Brands, Signs, & Rivets
What makes a good brand?
A brand is not a logo, a theme, a color palette, or slogan. It's more subtle and interesting than that. I think the point was best made by Seth Godin when he framed the following situation in a keynote: Consider the possibility that the Nike corporation decided to open up a hotel. Consider how strange it is that you're not bereft of a mental image of what it would be like. Your version might vary from mine in some way or another, but nonetheless we have a visual concept to leverage. You could imagine the lobby, the quality of the towels, or the proverbial mint on the pillow. However, if Hyatt or Western Inn decided to design and manufacture a sneaker - we're somehow starved of having that blueprint.
According to Seth, that's because Nike is a brand, while Hyatt & Western Inn have a logo.
It's an intriguing frame to consider, in that you could swap the logos of either of these hotels with another hotel's at a similar price point, and few could tell the difference. How come? Well, it's effectively the difference between selling a commodity and providing people with a signifier, or a shorthand for their expectations. What Hyatt and the other hotel chains are missing is something subtle: the value of identity gained by 'making things like this for people like that.' These hotels attempt to appeal to everyone, which is - much like competing on price - fundamentally a race to the bottom.
Consider another example from history, namely: the Soviet rivet debacle. During the 20th century, the Soviet Union was a powerhouse of industrial manufacturing. Several companies manufactured rivets for the military, but none were branded. Indeed, branding and advertising were forbidden across the Union and its satellite states. This was inspired from the orthodoxy of Marxist-Leninist thinking.
This went on for years, and the consequences weren't realized until some manufacturers decided to lower the quality of the rivets they made in order to cut down costs, and ramp up volume.
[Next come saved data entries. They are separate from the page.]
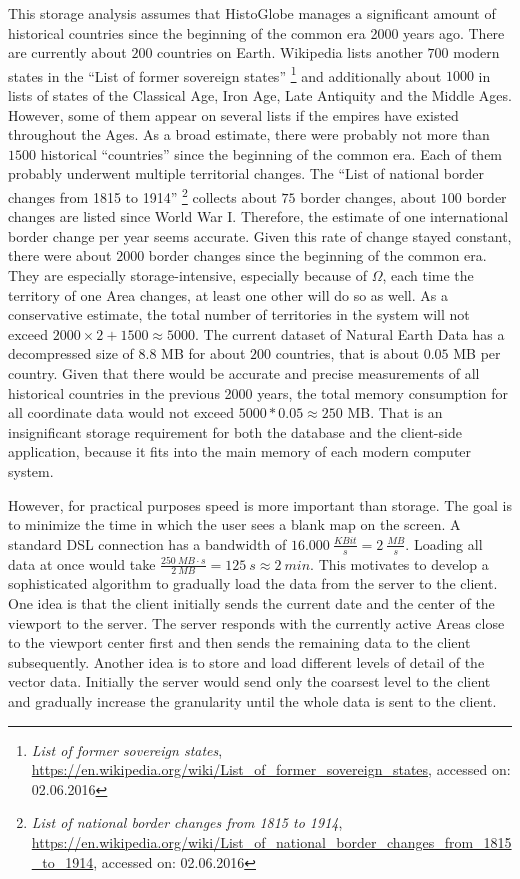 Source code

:This storage analysis assumes that HistoGlobe manages a significant amount of historical countries since the beginning of the common era 2000 years ago. There are currently about $200$ countries on Earth. Wikipedia lists another $700$ modern states in the ``List of former sovereign states''
\footnote{
  \emph{List of former sovereign states},
  \url{https://en.wikipedia.org/wiki/List_of_former_sovereign_states},
  accessed on: 02.06.2016
}
and additionally about $1000$ in lists of states of the Classical Age, Iron Age, Late Antiquity and the Middle Ages. However, some of them appear on several lists if the empires have existed throughout the Ages. As a broad estimate, there were probably not more than $1500$ historical ``countries'' since the beginning of the common era. Each of them probably underwent multiple territorial changes. The ``List of national border changes from 1815 to 1914''
\footnote{
  \emph{List of national border changes from 1815 to 1914},
  \url{https://en.wikipedia.org/wiki/List_of_national_border_changes_from_1815_to_1914},
  accessed on: 02.06.2016
}
collects about $75$ border changes, about $100$ border changes are listed since World War I. Therefore, the estimate of one international border change per year seems accurate. Given this rate of change stayed constant, there were about $2000$ border changes since the beginning of the common era. They are especially storage-intensive, especially because of $\Omega$, each time the territory of one Area changes, at least one other will do so as well. As a conservative estimate, the total number of territories in the system will not exceed $2000 \times 2 + 1500 \approx 5000$. The current dataset of Natural Earth Data has a decompressed size of $8.8$ MB for about $200$ countries, that is about $0.05$ MB per country. Given that there would be accurate and precise measurements of all historical countries in the previous 2000 years, the total memory consumption for all coordinate data would not exceed $5000 * 0.05 \approx 250$ MB. That is an insignificant storage requirement for both the database and the client-side application, because it fits into the main memory of each modern computer system.

However, for practical purposes speed is more important than storage.
The goal is to minimize the time in which the user sees a blank map on the screen.
A standard DSL connection has a bandwidth of $16.000 ~\frac{KBit}{s} = 2 ~\frac{MB}{s}$. Loading all data at once would take $\frac{250 ~MB \cdot s}{2 ~MB} = 125 ~s \approx 2 ~min $. This motivates to develop a sophisticated algorithm to gradually load the data from the server to the client.
One idea is that the client initially sends the current date and the center of the viewport to the server. The server responds with the currently active Areas close to the viewport center first and then sends the remaining data to the client subsequently.
Another idea is to store and load different levels of detail of the vector data. Initially the server would send only the coarsest level to the client and gradually increase the granularity until the whole data is sent to the client.


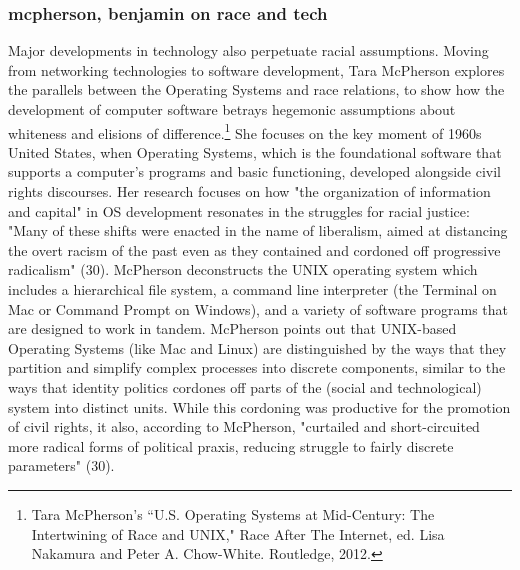 \documentclass[11pt]{article}
\begin{document}
\subsubsection{mcpherson, benjamin on race and tech}
\label{sec:orga575198}
Major developments in technology also perpetuate racial
assumptions. Moving from networking technologies to software
development, Tara McPherson explores the parallels between the
Operating Systems and race relations, to show how the development of
computer software betrays hegemonic assumptions about whiteness and
elisions of difference.\footnote{Tara McPherson’s “U.S. Operating Systems at Mid-Century: The
Intertwining of Race and UNIX," Race After The Internet, ed. Lisa
Nakamura and Peter A. Chow-White. Routledge, 2012.} She focuses on the key moment of 1960s
United States, when Operating Systems, which is the foundational
software that supports a computer's programs and basic functioning,
developed alongside civil rights discourses. Her research focuses on
how "the organization of information and capital" in OS development
resonates in the struggles for racial justice: "Many of these shifts
were enacted in the name of liberalism, aimed at distancing the overt
racism of the past even as they contained and cordoned off progressive
radicalism" (30). McPherson deconstructs the UNIX operating system
which includes a hierarchical file system, a command line interpreter
(the Terminal on Mac or Command Prompt on Windows), and a variety of
software programs that are designed to work in tandem. McPherson
points out that UNIX-based Operating Systems (like Mac and Linux) are
distinguished by the ways that they partition and simplify complex
processes into discrete components, similar to the ways that identity
politics cordones off parts of the (social and technological) system
into distinct units. While this cordoning was productive for the
promotion of civil rights, it also, according to McPherson, "curtailed
and short-circuited more radical forms of political praxis, reducing
struggle to fairly discrete parameters" (30).
\end{document}
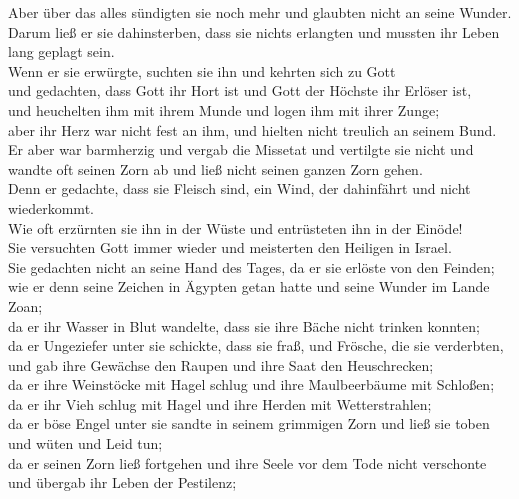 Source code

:  Aber über das alles sündigten sie noch mehr und glaubten
nicht an seine Wunder.\\
 Darum ließ er sie dahinsterben, dass sie nichts
erlangten und mussten ihr Leben lang geplagt sein.\\
 Wenn er sie erwürgte, suchten sie ihn und kehrten sich
zu Gott\\
 und gedachten, dass Gott ihr Hort ist und Gott der
Höchste ihr Erlöser ist,\\
 und heuchelten ihm mit ihrem Munde und logen ihm mit
ihrer Zunge;\\
 aber ihr Herz war nicht fest an ihm, und hielten nicht
treulich an seinem Bund.\\
 Er aber war barmherzig und vergab die Missetat und
vertilgte sie nicht und wandte oft seinen Zorn ab und ließ nicht seinen
ganzen Zorn gehen.\\
 Denn er gedachte, dass sie Fleisch sind, ein Wind, der
dahinfährt und nicht wiederkommt.\\
 Wie oft erzürnten sie ihn in der Wüste und entrüsteten
ihn in der Einöde!\\
 Sie versuchten Gott immer wieder und meisterten den
Heiligen in Israel.\\
 Sie gedachten nicht an seine Hand des Tages, da er sie
erlöste von den Feinden;\\
 wie er denn seine Zeichen in Ägypten getan hatte und
seine Wunder im Lande Zoan;\\
 da er ihr Wasser in Blut wandelte, dass sie ihre Bäche
nicht trinken konnten;\\
 da er Ungeziefer unter sie schickte, dass sie fraß, und
Frösche, die sie verderbten,\\
 und gab ihre Gewächse den Raupen und ihre Saat den
Heuschrecken;\\
 da er ihre Weinstöcke mit Hagel schlug und ihre
Maulbeerbäume mit Schloßen;\\
 da er ihr Vieh schlug mit Hagel und ihre Herden mit
Wetterstrahlen;\\
 da er böse Engel unter sie sandte in seinem grimmigen
Zorn und ließ sie toben und wüten und Leid tun;\\
 da er seinen Zorn ließ fortgehen und ihre Seele vor dem
Tode nicht verschonte und übergab ihr Leben der Pestilenz;\\
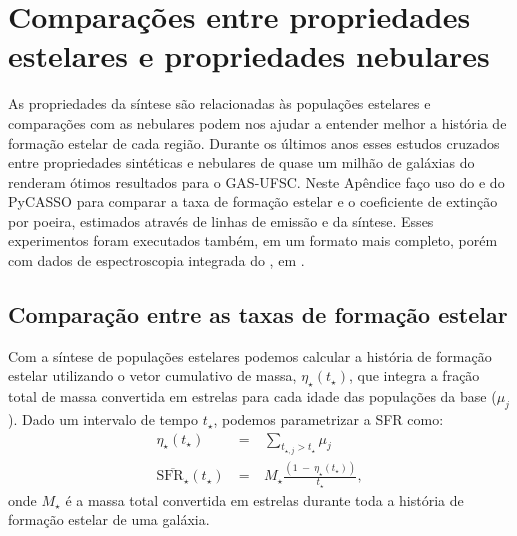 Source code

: 

\chapter{Comparações entre propriedades estelares e propriedades nebulares}
\label{apendice:synvsneb}

As propriedades da síntese são relacionadas às populações estelares e comparações com as nebulares podem nos ajudar a entender melhor a história de formação estelar de cada região. Durante os últimos anos esses estudos cruzados entre propriedades sintéticas e nebulares de quase um milhão de galáxias do \SDSS renderam ótimos resultados para o GAS-UFSC. Neste Apêndice faço uso do \emldc e do PyCASSO para comparar a taxa de formação estelar e o coeficiente de extinção por poeira, estimados através de linhas de emissão e da síntese. Esses experimentos foram executados também, em um formato mais completo, porém com dados de espectroscopia integrada do \SDSS, em \citet{Mari2016}.


\section{Comparação entre as taxas de formação estelar}
\label{apendice:synvsneb:SFR}

Com a síntese de populações estelares podemos calcular a história de formação estelar utilizando o vetor cumulativo de massa, $\eta_\star(t_\star)$, que integra a fração total de massa convertida em estrelas para cada idade das populações da base ($\mu_j$). Dado um intervalo de tempo $t_\star$, podemos parametrizar a SFR como:
\begin{eqnarray}
	\eta_\star(t_\star)\ &=&\ \sum\limits_{t_{\star,j} > t_\star} \mu_j \\
	\overline{\mathrm{SFR}_\star}(t_\star)\ &=&\ M_\star \frac{(1\ -\ \eta_\star(t_\star))}{t_\star},
	\label{eq:SFRSyn}
\end{eqnarray}
\noindent onde $M_\star$ é a massa total convertida em estrelas durante toda a história de formação estelar de uma galáxia.

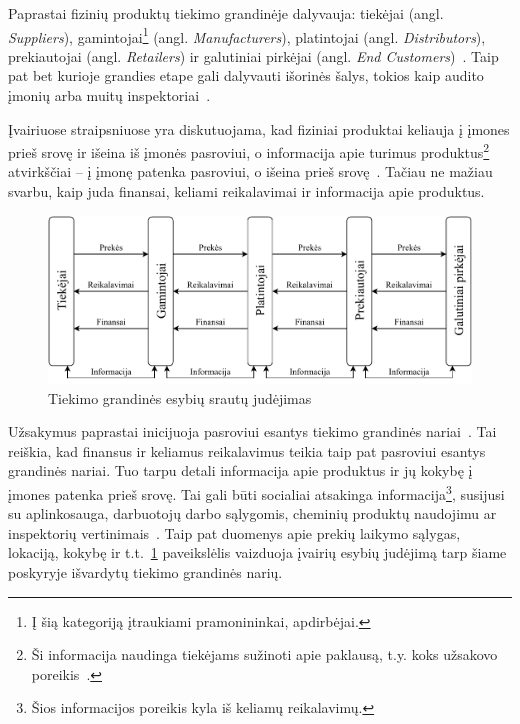 Paprastai fizinių produktų tiekimo grandinėje dalyvauja: tiekėjai (angl. \textit{Suppliers}), gamintojai\footnote{Į šią kategoriją įtraukiami pramonininkai, apdirbėjai.} (angl. \textit{Manufacturers}), platintojai (angl. \textit{Distributors}), prekiautojai (angl. \textit{Retailers}) ir galutiniai pirkėjai (angl. \textit{End Customers})~\cite{kopczak2003supply}. Taip pat bet kurioje grandies etape gali dalyvauti išorinės šalys, tokios kaip audito įmonių arba muitų inspektoriai~\cite{webber2009building}.

Įvairiuose straipsniuose yra diskutuojama, kad fiziniai produktai keliauja į įmones prieš srovę ir išeina iš įmonės pasroviui, o informacija apie turimus produktus\footnote{Ši informacija naudinga tiekėjams sužinoti apie paklausą, t.y. koks užsakovo poreikis~\cite{croson2005upstream}.} atvirkščiai – į įmonę patenka pasroviui, o išeina prieš srovę~\cite{prajogo2012supply, croson2005upstream}. Tačiau ne mažiau svarbu, kaip juda finansai, keliami reikalavimai ir informacija apie produktus.

\begin{figure}[H]
    \centering
    \includegraphics[scale=0.9]{images/supply-chain-entity-flow.pdf}
    \caption{Tiekimo grandinės esybių srautų judėjimas}
    \label{img:4}
\end{figure}

Užsakymus paprastai inicijuoja pasroviui esantys tiekimo grandinės nariai~\cite{croson2005upstream}. Tai reiškia, kad finansus ir keliamus reikalavimus teikia taip pat pasroviui esantys grandinės nariai. Tuo tarpu detali informacija apie produktus ir jų kokybę į įmones patenka prieš srovę. Tai gali būti socialiai atsakinga informacija\footnote{Šios informacijos poreikis kyla iš keliamų reikalavimų.}, susijusi su aplinkosauga, darbuotojų darbo sąlygomis, cheminių produktų naudojimu ar inspektorių vertinimais~\cite{mani2015supply, vachon2006extending}. Taip pat duomenys apie prekių laikymo sąlygas, lokaciją, kokybę ir t.t.~\ref{img:4} paveikslėlis vaizduoja įvairių esybių judėjimą tarp šiame poskyryje išvardytų tiekimo grandinės narių.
The rivets came from various production lines, were shipped to huge distribution warehouses, and blended together into unmarked boxes. As you can probably guess by now: a few of their ships sank due to the compromised quality of some rivets, and the centralized system fueled a situation where manufacturers were effectively anonymous to military officials. Nobody could pin down where the bad rivets came from.
The solution? Companies were 'instructed' to put their names on the boxes, forced to have 'skin in the game.'
This is the essence of branding: that you keep the promises you make, that people and the societies they belong to have expectations of you, that you don't cut the product to 'win one over' on this or that person. To put it simply: a brand signifies the presence of quality, the relationship of the company to consumers, and the shared vision that guides the exchange.
So what makes branding 'good'?
I think good branding is something that people feel, not something that's ultimately derived from the usefulness of the products themselves or what they sell for. It's the expectation, an obsession with the feelings and dreams of consumers, the reflections of something else: a lifestyle, a worldview, a conviction, or a hidden meaning. In the detail of the nuts and bolts, branding has more to do with the identity of customers than it does the 'brand guidelines' set by your marketing department. As Baudrillard would put it, these are vessels of 'sign value,' not the dynamics of use or exchange-value.
So what does that mean? Well, here's an example: The Dyson company sells a $650 plug-in fan that actually performs worse than the $50 fan sold by competitors. Is this good branding? I'd say no. My reasoning is as follows: Dyson will have more to explain to its customers at the end of the day when the 'marketing wank' hits the brick wall in the real world. Why? Because they spent millions creating something that exudes luxury, they told people a story about their company's engineering prowess, and sold an expectation that did not materialize in consumer households. Simply put, they'll have to fix the dent to their reputation as people stop investing in the sign-value of their brand, that's the same place that reduces the Dyson Air Multiplier to an overpriced fan. The magic wanes.
Similarly, there's something unusual about sign-value and its exchange. To frame this differently, American car companies designed and manufactured passenger automobiles with flared fenders during the 1950s that ultimately diminished their aerodynamics, posed no real utility, and marked-up their manufacturing costs. Why? Because this fulfilled a symbolic need for consumers, the decision was not made to satisfy engineers or nerds. So long as the cars were reliable, people thanked them for the aesthetic. That much is still true today.
The Doorman: Sign or Utility?
My final thoughts on this are best phrased as a question, similar to the example of the Nike hotel: what are the obvious and subtle advantages of an upscale hotel to employ a Doorman near the lobby? Surely, the hotel can manage the cost of investing in motion-activated luxury doors without flinching. To the accountant or business analyst, the $45,000 salary of a Doorman is a fixed expense that's worth cutting from a company's operating budget. It's a logical solution that serves to solve a logical problem, but what are the downsides to this? Perhaps, what's not seen by accountants and business people is the 'hidden value' of the Doorman.
The Doorman is not a utility, but a sign. The benefits of having him are not measurable, they don't fit into any price modeling or business strategy in a simple-to-understand way. The Doorman can serve the vision and value of a brand, but only if his role is understood as a sign, not just as utility.